§ **EXERCISE GOAL**: After locating the line that contains "### 3.3，不同：wx.navigateTo 不会关闭当前页面（父页面），会保留页面栈中的。wx.redirectTo" in the data below, set down exactly that line and each one after it through the line that contains "中，可以在其他页面用 getApp() 来获取存储的数据，但是存储的数据如果被更新不会被持久化，重新打开小程序之后就会被重置。", and nothing more.

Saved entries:
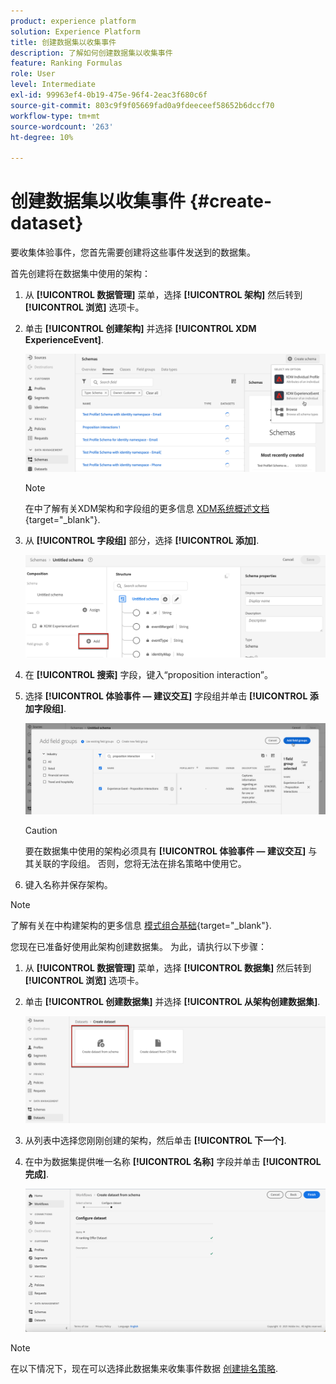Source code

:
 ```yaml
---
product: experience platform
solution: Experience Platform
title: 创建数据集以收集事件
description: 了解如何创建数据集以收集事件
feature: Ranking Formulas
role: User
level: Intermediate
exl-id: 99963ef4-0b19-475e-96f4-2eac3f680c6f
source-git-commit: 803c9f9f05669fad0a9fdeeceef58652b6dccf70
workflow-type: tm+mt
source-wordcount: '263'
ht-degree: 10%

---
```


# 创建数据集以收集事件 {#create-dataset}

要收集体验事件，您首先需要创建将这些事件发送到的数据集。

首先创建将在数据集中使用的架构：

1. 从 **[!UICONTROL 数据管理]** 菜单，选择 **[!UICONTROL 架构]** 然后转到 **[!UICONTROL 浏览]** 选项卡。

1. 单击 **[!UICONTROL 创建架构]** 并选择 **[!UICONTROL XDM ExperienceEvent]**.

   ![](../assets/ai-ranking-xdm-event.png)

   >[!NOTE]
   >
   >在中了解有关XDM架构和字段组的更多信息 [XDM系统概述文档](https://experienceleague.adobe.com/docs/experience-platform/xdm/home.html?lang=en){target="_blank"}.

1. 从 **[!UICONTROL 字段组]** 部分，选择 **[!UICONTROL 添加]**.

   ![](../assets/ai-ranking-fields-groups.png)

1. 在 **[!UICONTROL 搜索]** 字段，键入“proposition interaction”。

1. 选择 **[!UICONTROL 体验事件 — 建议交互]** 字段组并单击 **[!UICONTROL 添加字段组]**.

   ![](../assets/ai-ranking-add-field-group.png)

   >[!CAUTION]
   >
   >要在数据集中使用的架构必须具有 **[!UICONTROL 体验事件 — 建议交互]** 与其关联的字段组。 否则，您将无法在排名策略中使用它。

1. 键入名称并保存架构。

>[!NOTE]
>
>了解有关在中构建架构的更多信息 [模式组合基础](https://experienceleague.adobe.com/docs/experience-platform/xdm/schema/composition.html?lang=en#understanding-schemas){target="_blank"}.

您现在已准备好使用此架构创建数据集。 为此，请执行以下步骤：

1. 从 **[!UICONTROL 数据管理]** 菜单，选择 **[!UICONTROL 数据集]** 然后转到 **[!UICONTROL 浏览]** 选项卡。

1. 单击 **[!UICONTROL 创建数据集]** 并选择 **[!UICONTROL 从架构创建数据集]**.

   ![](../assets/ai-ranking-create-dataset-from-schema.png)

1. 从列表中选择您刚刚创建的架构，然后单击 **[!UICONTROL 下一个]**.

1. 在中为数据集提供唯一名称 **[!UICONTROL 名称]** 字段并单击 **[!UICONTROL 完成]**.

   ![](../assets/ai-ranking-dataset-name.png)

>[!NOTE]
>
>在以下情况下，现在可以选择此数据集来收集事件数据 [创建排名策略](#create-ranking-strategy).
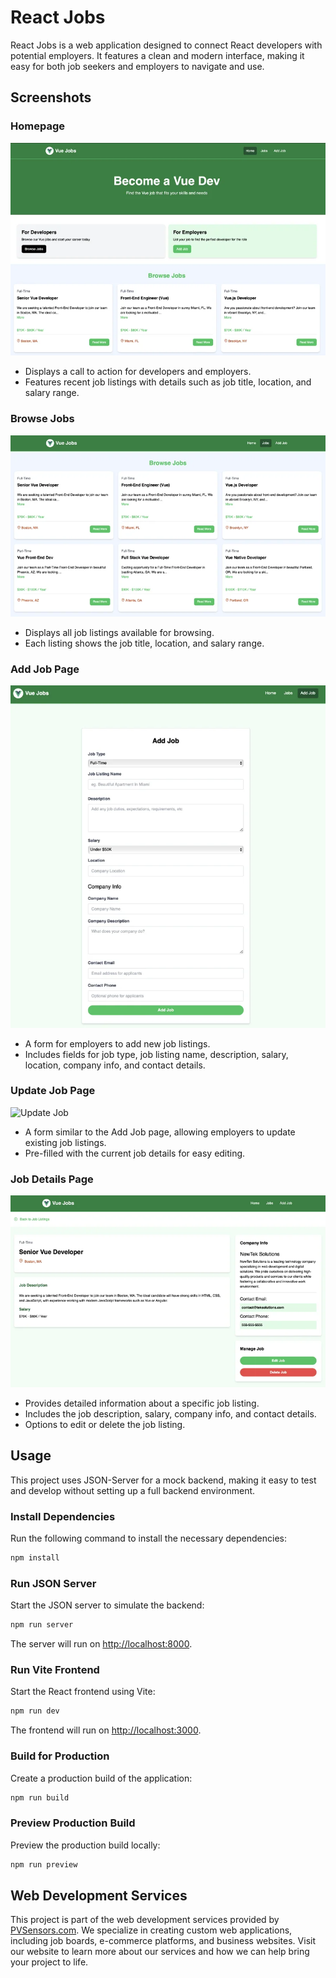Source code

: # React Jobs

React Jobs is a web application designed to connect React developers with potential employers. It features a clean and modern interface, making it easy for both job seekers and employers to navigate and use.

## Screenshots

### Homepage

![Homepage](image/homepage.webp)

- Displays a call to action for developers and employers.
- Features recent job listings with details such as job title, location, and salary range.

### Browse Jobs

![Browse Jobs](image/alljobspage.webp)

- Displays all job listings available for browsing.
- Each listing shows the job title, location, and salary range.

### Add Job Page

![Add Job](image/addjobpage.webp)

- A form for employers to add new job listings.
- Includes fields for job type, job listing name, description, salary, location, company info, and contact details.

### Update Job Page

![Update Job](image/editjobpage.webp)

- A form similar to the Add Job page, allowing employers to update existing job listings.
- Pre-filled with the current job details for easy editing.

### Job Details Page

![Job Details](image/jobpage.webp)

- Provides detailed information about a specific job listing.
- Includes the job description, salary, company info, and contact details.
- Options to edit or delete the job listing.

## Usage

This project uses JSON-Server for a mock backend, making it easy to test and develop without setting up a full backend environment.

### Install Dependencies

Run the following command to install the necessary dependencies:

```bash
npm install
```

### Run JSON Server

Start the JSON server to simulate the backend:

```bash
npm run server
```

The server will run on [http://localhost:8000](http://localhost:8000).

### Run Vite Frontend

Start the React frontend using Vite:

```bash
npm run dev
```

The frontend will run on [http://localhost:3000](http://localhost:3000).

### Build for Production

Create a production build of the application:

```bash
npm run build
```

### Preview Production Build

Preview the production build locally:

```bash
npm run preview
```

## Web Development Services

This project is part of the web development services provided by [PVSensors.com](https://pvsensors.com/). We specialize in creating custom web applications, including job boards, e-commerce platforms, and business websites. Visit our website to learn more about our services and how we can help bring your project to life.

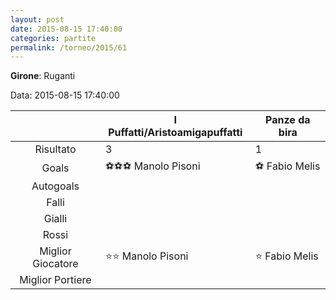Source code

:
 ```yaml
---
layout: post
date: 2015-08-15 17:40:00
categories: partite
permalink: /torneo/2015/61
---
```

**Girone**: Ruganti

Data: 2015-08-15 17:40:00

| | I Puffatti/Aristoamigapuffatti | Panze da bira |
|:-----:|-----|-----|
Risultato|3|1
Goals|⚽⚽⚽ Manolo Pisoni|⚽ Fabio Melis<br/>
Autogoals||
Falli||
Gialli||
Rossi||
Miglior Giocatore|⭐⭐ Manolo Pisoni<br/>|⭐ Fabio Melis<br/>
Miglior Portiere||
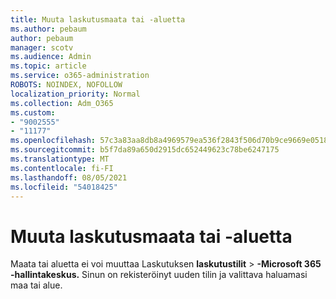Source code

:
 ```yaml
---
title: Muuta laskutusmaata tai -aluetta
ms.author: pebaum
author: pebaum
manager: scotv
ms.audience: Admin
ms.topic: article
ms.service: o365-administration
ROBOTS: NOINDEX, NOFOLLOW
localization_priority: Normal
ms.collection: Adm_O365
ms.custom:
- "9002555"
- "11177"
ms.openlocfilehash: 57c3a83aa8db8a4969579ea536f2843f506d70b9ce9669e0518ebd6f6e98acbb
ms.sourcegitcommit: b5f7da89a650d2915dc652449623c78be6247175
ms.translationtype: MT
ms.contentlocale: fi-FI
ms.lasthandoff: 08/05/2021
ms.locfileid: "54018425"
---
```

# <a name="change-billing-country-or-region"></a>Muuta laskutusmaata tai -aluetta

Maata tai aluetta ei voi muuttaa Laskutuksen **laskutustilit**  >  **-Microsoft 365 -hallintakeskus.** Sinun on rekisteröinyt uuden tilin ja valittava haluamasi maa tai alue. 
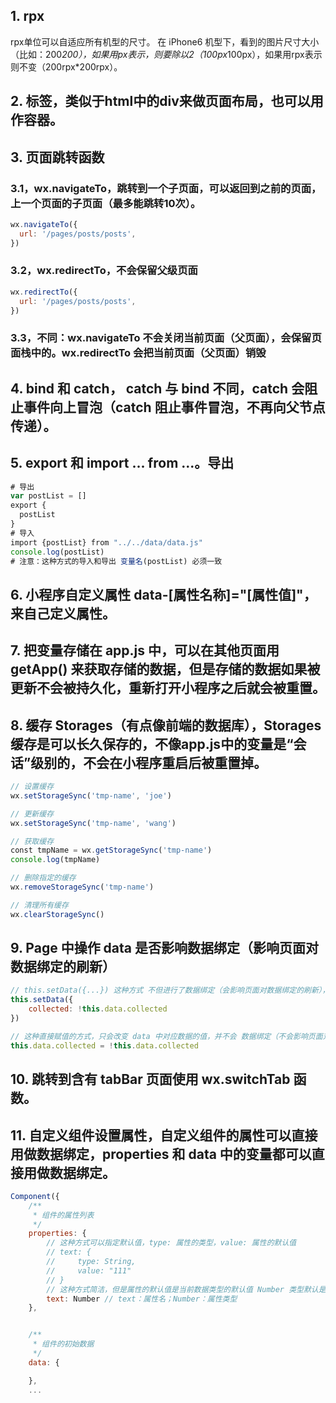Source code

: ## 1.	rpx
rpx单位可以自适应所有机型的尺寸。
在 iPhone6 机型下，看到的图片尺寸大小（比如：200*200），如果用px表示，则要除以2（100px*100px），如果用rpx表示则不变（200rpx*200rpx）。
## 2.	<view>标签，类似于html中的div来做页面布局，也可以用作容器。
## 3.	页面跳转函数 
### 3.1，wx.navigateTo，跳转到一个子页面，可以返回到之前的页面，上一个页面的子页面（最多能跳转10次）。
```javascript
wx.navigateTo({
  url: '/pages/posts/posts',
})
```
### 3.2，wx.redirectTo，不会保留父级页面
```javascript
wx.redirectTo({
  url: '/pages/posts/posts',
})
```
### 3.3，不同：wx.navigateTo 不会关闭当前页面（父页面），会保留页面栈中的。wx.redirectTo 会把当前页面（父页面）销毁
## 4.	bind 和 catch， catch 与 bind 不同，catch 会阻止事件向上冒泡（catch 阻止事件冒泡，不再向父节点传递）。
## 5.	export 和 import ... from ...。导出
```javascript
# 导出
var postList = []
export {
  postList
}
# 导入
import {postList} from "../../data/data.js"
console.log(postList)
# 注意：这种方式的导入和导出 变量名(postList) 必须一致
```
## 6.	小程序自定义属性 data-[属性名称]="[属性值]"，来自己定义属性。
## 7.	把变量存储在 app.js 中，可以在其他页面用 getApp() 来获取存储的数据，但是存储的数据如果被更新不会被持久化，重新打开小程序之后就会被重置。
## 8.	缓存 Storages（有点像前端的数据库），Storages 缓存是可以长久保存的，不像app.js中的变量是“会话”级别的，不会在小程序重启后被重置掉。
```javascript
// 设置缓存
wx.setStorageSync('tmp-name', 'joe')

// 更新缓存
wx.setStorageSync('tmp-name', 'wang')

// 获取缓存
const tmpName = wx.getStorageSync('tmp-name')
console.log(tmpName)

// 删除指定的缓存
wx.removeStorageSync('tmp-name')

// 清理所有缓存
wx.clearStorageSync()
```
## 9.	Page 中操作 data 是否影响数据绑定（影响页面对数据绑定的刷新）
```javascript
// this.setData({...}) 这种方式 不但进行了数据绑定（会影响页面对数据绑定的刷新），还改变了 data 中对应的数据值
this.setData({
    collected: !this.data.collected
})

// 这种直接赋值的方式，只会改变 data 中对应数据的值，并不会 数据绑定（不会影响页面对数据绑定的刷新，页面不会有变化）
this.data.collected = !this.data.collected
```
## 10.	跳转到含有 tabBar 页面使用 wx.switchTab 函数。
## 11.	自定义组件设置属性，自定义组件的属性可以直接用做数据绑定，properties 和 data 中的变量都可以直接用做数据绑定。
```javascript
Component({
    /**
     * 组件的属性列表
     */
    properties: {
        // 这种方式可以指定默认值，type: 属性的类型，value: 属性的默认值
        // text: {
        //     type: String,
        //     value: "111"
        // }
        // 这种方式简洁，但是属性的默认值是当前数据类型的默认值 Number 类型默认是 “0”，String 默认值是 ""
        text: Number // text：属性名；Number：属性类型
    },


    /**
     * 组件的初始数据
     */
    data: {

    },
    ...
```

§ **TASK RESPONSE**:
### 3.3，不同：wx.navigateTo 不会关闭当前页面（父页面），会保留页面栈中的。wx.redirectTo 会把当前页面（父页面）销毁
## 4.	bind 和 catch， catch 与 bind 不同，catch 会阻止事件向上冒泡（catch 阻止事件冒泡，不再向父节点传递）。
## 5.	export 和 import ... from ...。导出
```javascript
# 导出
var postList = []
export {
  postList
}
# 导入
import {postList} from "../../data/data.js"
console.log(postList)
# 注意：这种方式的导入和导出 变量名(postList) 必须一致
```
## 6.	小程序自定义属性 data-[属性名称]="[属性值]"，来自己定义属性。
## 7.	把变量存储在 app.js 中，可以在其他页面用 getApp() 来获取存储的数据，但是存储的数据如果被更新不会被持久化，重新打开小程序之后就会被重置。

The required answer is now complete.